● **Problem**
Could you write out each entry exactly as it reads?

[Records from a data collection]
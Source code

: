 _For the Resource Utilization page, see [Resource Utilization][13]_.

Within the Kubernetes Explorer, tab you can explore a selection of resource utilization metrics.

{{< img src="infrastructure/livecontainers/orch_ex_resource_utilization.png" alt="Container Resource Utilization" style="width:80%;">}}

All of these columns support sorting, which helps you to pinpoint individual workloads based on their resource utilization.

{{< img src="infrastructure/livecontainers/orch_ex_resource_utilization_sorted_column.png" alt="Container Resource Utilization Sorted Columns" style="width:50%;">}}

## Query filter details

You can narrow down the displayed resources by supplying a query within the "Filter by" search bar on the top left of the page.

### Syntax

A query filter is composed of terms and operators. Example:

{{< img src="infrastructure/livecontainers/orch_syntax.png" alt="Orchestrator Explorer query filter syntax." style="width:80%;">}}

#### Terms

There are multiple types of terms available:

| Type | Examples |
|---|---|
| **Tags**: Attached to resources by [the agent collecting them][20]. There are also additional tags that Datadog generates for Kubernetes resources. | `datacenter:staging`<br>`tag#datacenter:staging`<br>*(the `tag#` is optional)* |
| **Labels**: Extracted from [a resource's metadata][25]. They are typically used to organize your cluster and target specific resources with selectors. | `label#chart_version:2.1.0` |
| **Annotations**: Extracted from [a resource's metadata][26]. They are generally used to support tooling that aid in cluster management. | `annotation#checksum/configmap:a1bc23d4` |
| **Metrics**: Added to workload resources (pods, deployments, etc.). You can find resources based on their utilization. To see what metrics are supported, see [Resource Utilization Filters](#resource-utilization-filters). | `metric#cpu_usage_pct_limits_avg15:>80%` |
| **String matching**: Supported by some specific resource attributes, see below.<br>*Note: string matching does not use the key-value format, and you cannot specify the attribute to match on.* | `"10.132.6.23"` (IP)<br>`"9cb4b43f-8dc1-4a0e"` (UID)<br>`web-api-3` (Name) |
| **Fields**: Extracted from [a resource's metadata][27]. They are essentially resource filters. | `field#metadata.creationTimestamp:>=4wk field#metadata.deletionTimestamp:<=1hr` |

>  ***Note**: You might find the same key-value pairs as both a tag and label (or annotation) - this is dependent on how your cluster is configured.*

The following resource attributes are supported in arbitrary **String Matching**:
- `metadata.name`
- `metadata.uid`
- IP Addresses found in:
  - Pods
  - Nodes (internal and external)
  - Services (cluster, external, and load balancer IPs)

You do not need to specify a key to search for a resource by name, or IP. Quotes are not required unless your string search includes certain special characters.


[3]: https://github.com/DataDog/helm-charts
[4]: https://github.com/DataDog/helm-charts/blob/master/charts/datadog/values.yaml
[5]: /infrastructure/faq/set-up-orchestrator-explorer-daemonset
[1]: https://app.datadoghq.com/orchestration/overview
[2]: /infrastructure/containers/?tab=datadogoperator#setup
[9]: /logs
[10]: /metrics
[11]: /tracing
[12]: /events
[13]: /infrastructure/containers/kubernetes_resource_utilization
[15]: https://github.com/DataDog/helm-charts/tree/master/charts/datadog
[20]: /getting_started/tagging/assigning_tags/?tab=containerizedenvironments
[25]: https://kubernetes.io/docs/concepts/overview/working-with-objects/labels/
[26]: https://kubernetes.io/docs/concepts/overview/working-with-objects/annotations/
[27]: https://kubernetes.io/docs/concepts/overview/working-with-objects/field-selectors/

● **Result below**
Source code

: _For the Resource Utilization page, see [Resource Utilization][13]_.

Within the Kubernetes Explorer, tab you can explore a selection of resource utilization metrics.

{{< img src="infrastructure/livecontainers/orch_ex_resource_utilization.png" alt="Container Resource Utilization" style="width:80%;">}}

All of these columns support sorting, which helps you to pinpoint individual workloads based on their resource utilization.

{{< img src="infrastructure/livecontainers/orch_ex_resource_utilization_sorted_column.png" alt="Container Resource Utilization Sorted Columns" style="width:50%;">}}

## Query filter details

You can narrow down the displayed resources by supplying a query within the "Filter by" search bar on the top left of the page.

### Syntax

A query filter is composed of terms and operators. Example:

{{< img src="infrastructure/livecontainers/orch_syntax.png" alt="Orchestrator Explorer query filter syntax." style="width:80%;">}}

#### Terms

There are multiple types of terms available:

| Type | Examples |
|---|---|
| **Tags**: Attached to resources by [the agent collecting them][20]. There are also additional tags that Datadog generates for Kubernetes resources. | `datacenter:staging`<br>`tag#datacenter:staging`<br>*(the `tag#` is optional)* |
| **Labels**: Extracted from [a resource's metadata][25]. They are typically used to organize your cluster and target specific resources with selectors. | `label#chart_version:2.1.0` |
| **Annotations**: Extracted from [a resource's metadata][26]. They are generally used to support tooling that aid in cluster management. | `annotation#checksum/configmap:a1bc23d4` |
| **Metrics**: Added to workload resources (pods, deployments, etc.). You can find resources based on their utilization. To see what metrics are supported, see [Resource Utilization Filters](#resource-utilization-filters). | `metric#cpu_usage_pct_limits_avg15:>80%` |
| **String matching**: Supported by some specific resource attributes, see below.<br>*Note: string matching does not use the key-value format, and you cannot specify the attribute to match on.* | `"10.132.6.23"` (IP)<br>`"9cb4b43f-8dc1-4a0e"` (UID)<br>`web-api-3` (Name) |
| **Fields**: Extracted from [a resource's metadata][27]. They are essentially resource filters. | `field#metadata.creationTimestamp:>=4wk field#metadata.deletionTimestamp:<=1hr` |

>  ***Note**: You might find the same key-value pairs as both a tag and label (or annotation) - this is dependent on how your cluster is configured.*

The following resource attributes are supported in arbitrary **String Matching**:
- `metadata.name`
- `metadata.uid`
- IP Addresses found in:
  - Pods
  - Nodes (internal and external)
  - Services (cluster, external, and load balancer IPs)

You do not need to specify a key to search for a resource by name, or IP. Quotes are not required unless your string search includes certain special characters.


[3]: https://github.com/DataDog/helm-charts
[4]: https://github.com/DataDog/helm-charts/blob/master/charts/datadog/values.yaml
[5]: /infrastructure/faq/set-up-orchestrator-explorer-daemonset
[1]: https://app.datadoghq.com/orchestration/overview
[2]: /infrastructure/containers/?tab=datadogoperator#setup
[9]: /logs
[10]: /metrics
[11]: /tracing
[12]: /events
[13]: /infrastructure/containers/kubernetes_resource_utilization
[15]: https://github.com/DataDog/helm-charts/tree/master/charts/datadog
[20]: /getting_started/tagging/assigning_tags/?tab=containerizedenvironments
[25]: https://kubernetes.io/docs/concepts/overview/working-with-objects/labels/
[26]: https://kubernetes.io/docs/concepts/overview/working-with-objects/annotations/
[27]: https://kubernetes.io/docs/concepts/overview/working-with-objects/field-selectors/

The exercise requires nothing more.